AgentSkillsCN

oncall-handoff

通过汇总开放事件、持续问题、近期部署,以及需要关注的系统,生成一份全面的值班交接文档。协调 PagerDuty、Jira 与 ArgoCD 代理。适用于值班轮换或交接班期间使用。

SKILL.md
--- frontmatter
name: oncall-handoff
description: Generate a comprehensive on-call handoff document by aggregating open incidents, ongoing issues, recent deployments, and systems to watch. Orchestrates PagerDuty, Jira, and ArgoCD agents. Use during on-call rotation changes or shift handoffs.

On-Call Handoff

Build a structured handoff document for the incoming on-call engineer by collecting data from PagerDuty, Jira, and ArgoCD.

Instructions

Phase 1: Current Incident State (PagerDuty Agent)

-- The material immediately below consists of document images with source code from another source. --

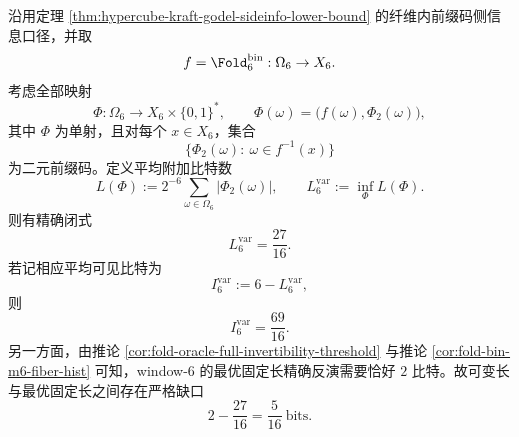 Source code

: \begin{theorem}\label{thm:window6-variable-length-exact-inversion-rate-gap}
沿用定理 \ref{thm:hypercube-kraft-godel-sideinfo-lower-bound} 的纤维内前缀码侧信息口径，并取
\[
f=\Fold_6^{\mathrm{bin}}:\Omega_6\to X_6.
\]
考虑全部映射
\[
\Phi:\Omega_6\longrightarrow X_6\times \{0,1\}^\ast,
\qquad
\Phi(\omega)=\bigl(f(\omega),\Phi_2(\omega)\bigr),
\]
其中 \(\Phi\) 为单射，且对每个 \(x\in X_6\)，集合
\[
\{\Phi_2(\omega):\ \omega\in f^{-1}(x)\}
\]
为二元前缀码。定义平均附加比特数
\[
L(\Phi):=2^{-6}\sum_{\omega\in\Omega_6}\bigl|\Phi_2(\omega)\bigr|,
\qquad
L_6^{\mathrm{var}}:=\inf_{\Phi}L(\Phi).
\]
则有精确闭式
\[
\boxed{\;
L_6^{\mathrm{var}}=\frac{27}{16}.\;}
\]
若记相应平均可见比特为
\[
I_6^{\mathrm{var}}:=6-L_6^{\mathrm{var}},
\]
则
\[
\boxed{\;
I_6^{\mathrm{var}}=\frac{69}{16}.\;}
\]
另一方面，由推论 \ref{cor:fold-oracle-full-invertibility-threshold} 与推论 \ref{cor:fold-bin-m6-fiber-hist} 可知，window-\(6\) 的最优固定长精确反演需要恰好 \(2\) 比特。故可变长与最优固定长之间存在严格缺口
\[
\boxed{\;
2-\frac{27}{16}=\frac{5}{16}\ \mathrm{bits}.\;}
\]
\end{theorem}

  1. Active incidents - all triggered and acknowledged incidents
  2. Recently resolved incidents - resolved in the last 24 hours (may recur)
  3. Current on-call schedule - who is on-call now, who is taking over
  4. Upcoming maintenance windows - scheduled within the next 48 hours

Phase 2: Ongoing Issues (Jira Agent)

  1. Open incident tickets - Jira issues labeled incident, outage, p0, p1
  2. Known issues - issues labeled known-issue or workaround
  3. Recently closed issues - resolved in last 48 hours that may have follow-ups
  4. Pending changes - tickets in "Ready for Deploy" or "In Review" status

Phase 3: Environment State (ArgoCD Agent)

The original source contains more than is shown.